Maya Mailer, co-author of new Oxfam report 'Rescuing the Peace in Southern Sudan', recently visited the Western Equatoria region to see first-hand how rising attacks by the Lord's Resistance Army are destroying lives and livelihoods.
Yambio is one of the most beautiful parts of southern Sudan - the biggest town in Western Equatoria, surrounded by lush green rainforest and fertile farmlands full of banana, mango and papaya trees. But it is also the scene of horrifying atrocities, where the Lord's Resistance Army (LRA) is terrorising communities, abducting, raping and killing villagers.
Violence has risen dramatically throughout southern Sudan in the past 12 months, forcing over 300,000 people to flee their homes. More than 70,000 of them have been in Equatoria and they have fled the campaign of terror brought on by the LRA, a brutal rebel group with origins in northern Uganda.
A few kilometres from Yambio town, I visited a camp where several hundred people had taken shelter after fleeing one of these attacks. I heard gruesome stories - stories too disturbing to be repeated here. For many of the people it was the third or fourth time they had to flee. As they moved, the violence of the LRA followed them. Now they stay in basic shelters, their possessions left behind, gathering dirty water from stagnant pools near the camp and too scared to go home.
I also met with the 'Arrow Boys' - a group of men and young boys, many still in their mid teens. They have formed voluntary militias to protect themselves from the LRA. Armed with traditional weapons such as bows and arrows, they patrol the villages at night to try and protect their families and neighbours.
I asked one teenage Arrow Boy whether he still managed to go to school. "We want to get an education," he said, "but if we want to have a future we need to protect ourselves. So we are giving up our future so that we can be protected now."
The LRA's devastating impact on this part of southern Sudan extends far beyond the violent attacks. Community leaders told me that school attendance has dropped significantly in rural areas as children are afraid to walk the long distances. People flee to towns, but the few basic schools there cannot cope with the influx.
Western Equatoria is extremely fertile and many communities are farmers. It should be the greenbelt of southern Sudan, easily able to produce enough food for the region. But fear of attacks has driven many villagers away from their fields. Too scared to farm, this productive area is now suffering food shortages. The traditional trade routes with neighbouring DR Congo have also been cut off, resulting in rising food prices in many local markets.
The delivery of vital humanitarian aid has also been disrupted. Earlier this year, the LRA attacked a distribution of food aid, forcing the UN and international aid agencies to evacuate staff. People who had fled previous attacks in search of help were left hungry.
This region should - and could still - be a real success story. During Sudan's long and bloody civil war - in which 2 million people died - this was one of the most stable areas. When a peace agreement was signed five years ago this week, communities here looked forward to a peaceful and prosperous future rebuilding their country after decades of war. But now villagers tell me that they are even more scared than during the conflict.

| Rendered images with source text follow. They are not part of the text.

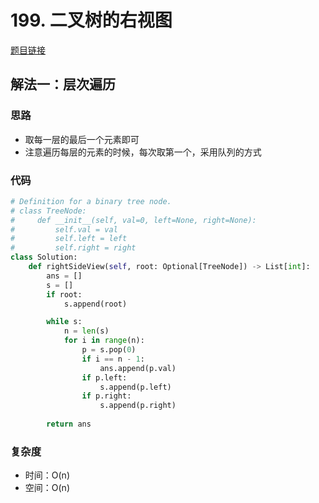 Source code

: # 199. 二叉树的右视图

[题目链接](https://leetcode.cn/problems/binary-tree-right-side-view/description/)

## 解法一：层次遍历

### 思路

- 取每一层的最后一个元素即可
- 注意遍历每层的元素的时候，每次取第一个，采用队列的方式

### 代码

```py
# Definition for a binary tree node.
# class TreeNode:
#     def __init__(self, val=0, left=None, right=None):
#         self.val = val
#         self.left = left
#         self.right = right
class Solution:
    def rightSideView(self, root: Optional[TreeNode]) -> List[int]:
        ans = []
        s = []
        if root:
            s.append(root)

        while s:
            n = len(s)
            for i in range(n):
                p = s.pop(0)
                if i == n - 1:
                    ans.append(p.val)
                if p.left:
                    s.append(p.left)
                if p.right:
                    s.append(p.right)
        
        return ans
```

### 复杂度

- 时间：O(n)
- 空间：O(n)
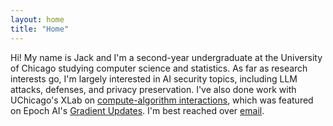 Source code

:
 ```yaml
---
layout: home
title: "Home"
---
```


Hi! My name is Jack and I'm a second-year undergraduate at the University of
Chicago studying computer science and statistics. As far as research interests
go, I'm largely interested in AI security topics, including LLM attacks, defenses,
and privacy preservation. I've also done work with UChicago's XLab on
[compute-algorithm interactions](https://arxiv.org/abs/2505.04075), which was 
featured on Epoch AI's [Gradient Updates](https://epoch.ai/gradient-updates/how-fast-can-algorithms-advance-capabilities).
I'm best reached over [email](mailto:jacksanderson@uchicago.edu).
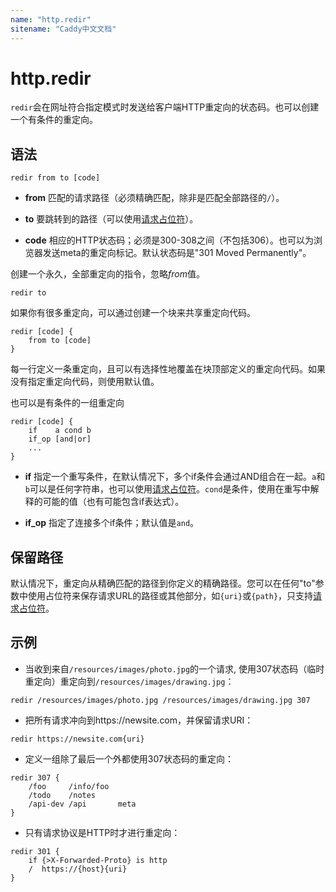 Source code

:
 ```yaml
---
name: "http.redir"
sitename: "Caddy中文文档"
---
```


# http.redir
`redir`会在网址符合指定模式时发送给客户端HTTP重定向的状态码。也可以创建一个有条件的重定向。


## 语法

```caddy
redir from to [code]
```

* __from__ 匹配的请求路径（必须精确匹配，除非是匹配全部路径的`/`）。

* __to__ 要跳转到的路径（可以使用[请求占位符](placeholders.md)）。
* __code__ 相应的HTTP状态码；必须是300-308之间（不包括306）。也可以为浏览器发送meta的重定向标记。默认状态码是"301 Moved Permanently"。

创建一个永久，全部重定向的指令，忽略*from*值。

```caddy
redir to
```

如果你有很多重定向，可以通过创建一个块来共享重定向代码。

```caddy
redir [code] {
    from to [code]
}
```

每一行定义一条重定向，且可以有选择性地覆盖在块顶部定义的重定向代码。如果没有指定重定向代码，则使用默认值。

也可以是有条件的一组重定向

```caddy
redir [code] {
    if    a cond b
    if_op [and|or]
    ...
}
```

* __if__ 指定一个重写条件，在默认情况下，多个if条件会通过AND组合在一起。`a`和`b`可以是任何字符串，也可以使用[请求占位符](placeholders.md)。`cond`是条件，使用在重写中解释的可能的值（也有可能包含if表达式）。

* __if_op__ 指定了连接多个if条件；默认值是`and`。

## 保留路径

默认情况下，重定向从精确匹配的路径到你定义的精确路径。您可以在任何"to"参数中使用占位符来保存请求URL的路径或其他部分，如`{uri}`或`{path}`，只支持[请求占位符](placeholders.md)。


## 示例
* 当收到来自`/resources/images/photo.jpg`的一个请求, 使用307状态码（临时重定向）重定向到`/resources/images/drawing.jpg`：

```caddy
redir /resources/images/photo.jpg /resources/images/drawing.jpg 307
```

* 把所有请求冲向到https://newsite.com，并保留请求URI：

```caddy
redir https://newsite.com{uri}
```

* 定义一组除了最后一个外都使用307状态码的重定向：

```caddy
redir 307 {
    /foo     /info/foo
    /todo    /notes
    /api-dev /api       meta
}
```

* 只有请求协议是HTTP时才进行重定向：

```cadday
redir 301 {
    if {>X-Forwarded-Proto} is http
    /  https://{host}{uri}
}
```

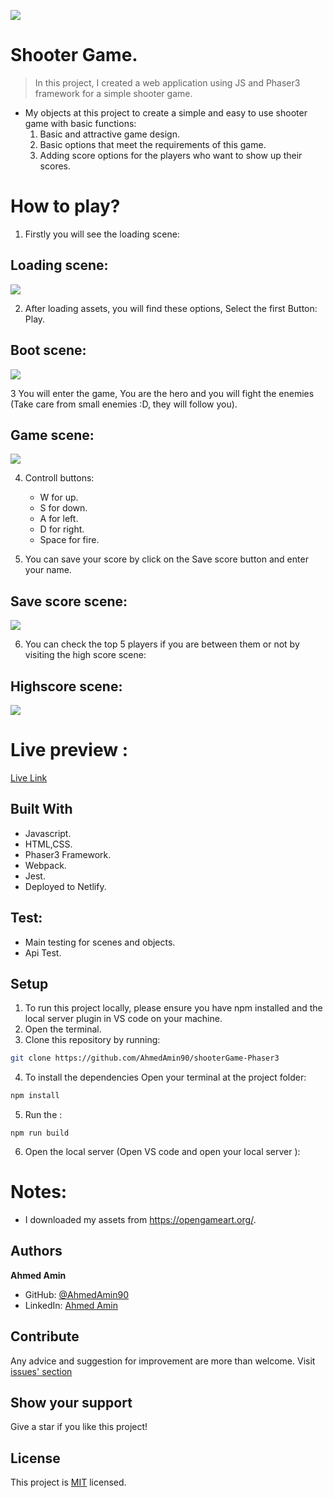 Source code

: ![](https://img.shields.io/badge/Microverse-blueviolet)
#  Shooter Game.
 
> In this project, I created a web application using JS and Phaser3 framework for a simple shooter game.


- My objects at this project to create a simple and easy to use shooter game with basic functions:
    1. Basic and attractive game design.
    2. Basic options that meet the requirements of this game.
    3. Adding score options for the players who want to show up their scores.



# How to play?

1. Firstly you will see the loading scene:

## Loading scene:

<img src="./dist/assets/readme-assests/loading.png"> 

2. After loading assets, you will find these options, Select the first Button: Play.
## Boot scene:

<img src="./dist/assets/readme-assests/boot.png"> 

3 You will enter the game, You are the hero and you will fight the enemies (Take care from small enemies :D, they will follow you).
## Game scene:

<img src="./dist/assets/readme-assests/game.png"> 

4. Controll buttons: 
    - W for up.
    - S for down.
    - A for left.
    - D for right.
    - Space for fire.


5. You can save your score by click on the Save score button and enter your name.
## Save score scene:

<img src="./dist/assets/readme-assests/score.png"> 

6. You can check the top 5 players if you are between them or not by visiting the high score scene:
## Highscore scene:

<img src="./dist/assets/readme-assests/high.png"> 


# Live preview :

[Live Link](https://sleepy-dubinsky-6cfc09.netlify.app/)


## Built With
- Javascript.
- HTML,CSS.
- Phaser3 Framework.
- Webpack.
- Jest.
- Deployed to Netlify.

## Test:
- Main testing for scenes and objects.
- Api Test.
 
## Setup

1. To run this project locally, please ensure you have npm installed and the local server plugin in VS code on your machine.
2. Open the terminal.
3. Clone this repository by running:

```bash
git clone https://github.com/AhmedAmin90/shooterGame-Phaser3
```

4. To install the dependencies Open your terminal at the project folder: 

```bash
npm install
```

5. Run the :

```
npm run build
```


6. Open the local server (Open VS code and open your local server ):


# Notes:
- I downloaded my assets from https://opengameart.org/.


## Authors

**Ahmed Amin** 
- GitHub: [@AhmedAmin90](https://github.com/AhmedAmin90)
- LinkedIn: [Ahmed Amin](https://www.linkedin.com/in/web-developer/)



## Contribute
Any advice and suggestion for improvement are more than welcome.
Visit [issues' section](https://github.com/AhmedAmin90/shooterGame-Phaser3/issues)

## Show your support
Give a star if you like this project!

## License
<p>This project is <a href="./LICENSE">MIT</a> licensed.</p>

Despite the ongoing attacks, the international community continues to neglect the suffering brought on by the LRA. There is a United Nations peacekeeping mission to protect civilians in southern Sudan, but in this corner of Western Equatoria they are barely visible. There are only 150 troops stationed here and LRA attacks have occurred just a few kilometres from their base. Remote and isolated villages are most at risk, but the LRA have this year attacked towns as well.
If southern Sudan is going to emerge successfully from its recent war-torn history then areas such as Western Equatoria must be helped to flourish. Development is urgently needed. Across the region, more than 80% of adults cannot read or write as war disrupted their education. Now the next generation of children in Western Equatoria is facing the same fate.